Desde que assumiu a presidência do comitê, ela tem transitado
com facilidade pelos gabinetes do
presidente da República, de governadores, de prefeitos e de empresários. Amanhã, por exemplo,
fará uma palestra na Fiesp (Federação das Indústrias do Estado de
São Paulo) sobre o assunto.
Em entrevista à Folha, ela afirma que o movimento é "totalmente apolítico" e inspirado no
que acontece nos EUA. A campanha tem procurado conseguir
mais voluntários por meio de feiras e da divulgação de maneiras
para as pessoas se engajarem.
Milú, que é presidente do MAM
(Museu de Arte Moderna de São
Paulo), conta que uma das próximas iniciativas será lançar um
concurso, junto com os Correios,
para estimular as pessoas a escreverem sobre suas experiências como voluntários. Leia os principais
trechos da entrevista:
Folha - Qual a meta para o final da
campanha do Ano Internacional do
Voluntariado?
Milú Villela - Se conseguíssemos
dobrar o número de voluntários
no Brasil, seria o ideal. Há uma
pesquisa, da antropóloga Leilah
Landim, que mostra que cerca de
20 milhões de brasileiros doam alguma parte do seu tempo para
ajudar. Queremos chegar a 40 milhões.
Folha - A campanha está sendo
bem aceita pela população?
Milú - Sim. Eu acredito que o tema voluntariado entrou em moda, e o brasileiro tem muito essas
coisas de modismo. O que importa, no entanto, é que mais gente se
engaje na questão do voluntariado. A gente conseguiu, por exemplo, com o autor da última novela
das oito (Manoel Carlos, autor de
"Laços de Família"), que ele incluísse o tema nos últimos vinte
capítulos. Essa iniciativa teve
grande retorno. Nós precisamos
dos autores de novela para que
eles coloquem de alguma forma
isso em pauta.
Folha - Não é superficial as pessoas se engajarem por modismo?
Milú - Quando falo que o brasileiro gosta de modismo não é no
sentido pejorativo. Se as novelas
mostram que ser voluntário é
uma coisa legal, logo é uma maneira de você influenciar uma população inteira para fazer boas
ações.

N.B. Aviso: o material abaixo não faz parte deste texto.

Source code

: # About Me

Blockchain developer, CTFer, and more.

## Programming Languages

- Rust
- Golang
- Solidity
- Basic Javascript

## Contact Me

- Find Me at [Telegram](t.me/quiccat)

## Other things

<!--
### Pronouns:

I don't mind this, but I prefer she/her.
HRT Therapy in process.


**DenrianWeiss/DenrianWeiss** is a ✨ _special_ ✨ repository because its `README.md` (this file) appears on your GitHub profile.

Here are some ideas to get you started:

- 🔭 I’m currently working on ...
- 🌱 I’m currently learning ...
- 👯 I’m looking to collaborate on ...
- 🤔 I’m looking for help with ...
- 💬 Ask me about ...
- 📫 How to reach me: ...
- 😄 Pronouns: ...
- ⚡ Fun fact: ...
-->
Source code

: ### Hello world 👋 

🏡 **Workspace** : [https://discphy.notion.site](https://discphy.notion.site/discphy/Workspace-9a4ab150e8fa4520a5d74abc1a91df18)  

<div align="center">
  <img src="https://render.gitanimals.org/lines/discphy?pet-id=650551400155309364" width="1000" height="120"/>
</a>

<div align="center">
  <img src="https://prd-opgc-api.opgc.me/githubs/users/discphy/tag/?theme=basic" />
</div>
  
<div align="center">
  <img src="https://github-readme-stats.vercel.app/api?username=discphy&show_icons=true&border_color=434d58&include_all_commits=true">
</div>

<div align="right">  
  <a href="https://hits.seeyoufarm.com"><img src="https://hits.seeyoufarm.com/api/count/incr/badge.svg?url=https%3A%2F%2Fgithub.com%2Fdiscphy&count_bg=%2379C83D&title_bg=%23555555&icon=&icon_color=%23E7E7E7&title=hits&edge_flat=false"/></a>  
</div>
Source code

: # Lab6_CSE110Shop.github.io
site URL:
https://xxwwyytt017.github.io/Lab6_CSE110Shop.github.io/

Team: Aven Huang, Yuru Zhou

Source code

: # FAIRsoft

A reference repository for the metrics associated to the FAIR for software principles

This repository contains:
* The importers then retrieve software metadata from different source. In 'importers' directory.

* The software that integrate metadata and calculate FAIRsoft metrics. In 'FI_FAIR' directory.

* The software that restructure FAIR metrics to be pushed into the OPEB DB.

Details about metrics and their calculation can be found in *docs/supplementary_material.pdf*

As pessoas querem ouvir
exemplos de "gente que faz". Há
milhões de voluntários anônimos
que fazem um trabalho maravilhoso por aí.
Folha - O poder público tem procurado vocês?
Milú - Eu tive uma reunião, por
exemplo, com o secretário do
Bem-Estar Social do município de
São Paulo (Evilásio Farias) e ele
me perguntou o que poderíamos
fazer conjuntamente. A maior
preocupação dele é com moradores de rua, mas ele falou também
da construção de creches e da
oferta de cursos profissionalizantes. O secretário ficou também de
me mostrar pequenos projetos
onde esses voluntários poderiam
ser aproveitados. Não há ONG
que absorva o número imenso de
voluntários que estão aparecendo
para ajudar. Essas pessoas poderão fazer parte, por exemplo, de
projetos em parques da cidade.
Estamos elaborando um projeto
piloto no parque do Ibirapuera.
Folha - Ao estimular o trabalho
voluntário, a campanha não está tirando do poder público a sua responsabilidade?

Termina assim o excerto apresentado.